Records to process:
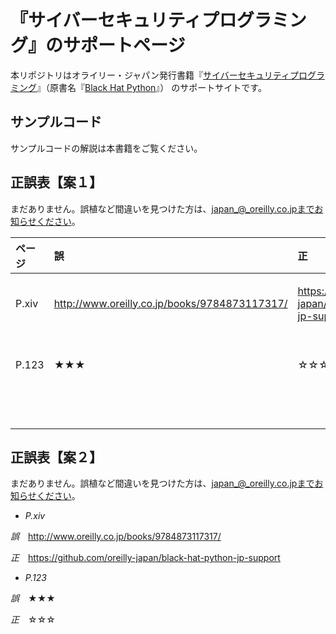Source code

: # 『サイバーセキュリティプログラミング』のサポートページ

本リポジトリはオライリー・ジャパン発行書籍『[サイバーセキュリティプログラミング](http://www.oreilly.co.jp/books/9784873117317/)』（原書名『[Black Hat Python](https://www.nostarch.com/blackhatpython)』） のサポートサイトです。

## サンプルコード

サンプルコードの解説は本書籍をご覧ください。

## 正誤表【案１】

まだありません。誤植など間違いを見つけた方は、japan_@_oreilly.co.jpまでお知らせください。

|ページ|誤|正|備考|刷|
|:--|:--|:--|:--|:--|
|P.xiv|<http://www.oreilly.co.jp/books/9784873117317/>|<https://github.com/oreilly-japan/black-hat-python-jp-support>|　|1刷まで|
|P.123|★★★|☆☆☆|　|2刷まで|
|　|　|　|　|　|
|　|　|　|　|　|

## 正誤表【案２】

まだありません。誤植など間違いを見つけた方は、japan_@_oreilly.co.jpまでお知らせください。

* _P.xiv_

_誤_　<http://www.oreilly.co.jp/books/9784873117317/>

_正_　<https://github.com/oreilly-japan/black-hat-python-jp-support>

* _P.123_

_誤_　★★★

_正_　☆☆☆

Requirement:
All entries, top to bottom, should be retyped exactly; the pictures should not be.

Result of the exercise:
Source code

: # 『サイバーセキュリティプログラミング』のサポートページ

本リポジトリはオライリー・ジャパン発行書籍『[サイバーセキュリティプログラミング](http://www.oreilly.co.jp/books/9784873117317/)』（原書名『[Black Hat Python](https://www.nostarch.com/blackhatpython)』） のサポートサイトです。

## サンプルコード

サンプルコードの解説は本書籍をご覧ください。

## 正誤表【案１】

まだありません。誤植など間違いを見つけた方は、japan_@_oreilly.co.jpまでお知らせください。

|ページ|誤|正|備考|刷|
|:--|:--|:--|:--|:--|
|P.xiv|<http://www.oreilly.co.jp/books/9784873117317/>|<https://github.com/oreilly-japan/black-hat-python-jp-support>|　|1刷まで|
|P.123|★★★|☆☆☆|　|2刷まで|
|　|　|　|　|　|
|　|　|　|　|　|

## 正誤表【案２】

まだありません。誤植など間違いを見つけた方は、japan_@_oreilly.co.jpまでお知らせください。

* _P.xiv_

_誤_　<http://www.oreilly.co.jp/books/9784873117317/>

_正_　<https://github.com/oreilly-japan/black-hat-python-jp-support>

* _P.123_

_誤_　★★★

_正_　☆☆☆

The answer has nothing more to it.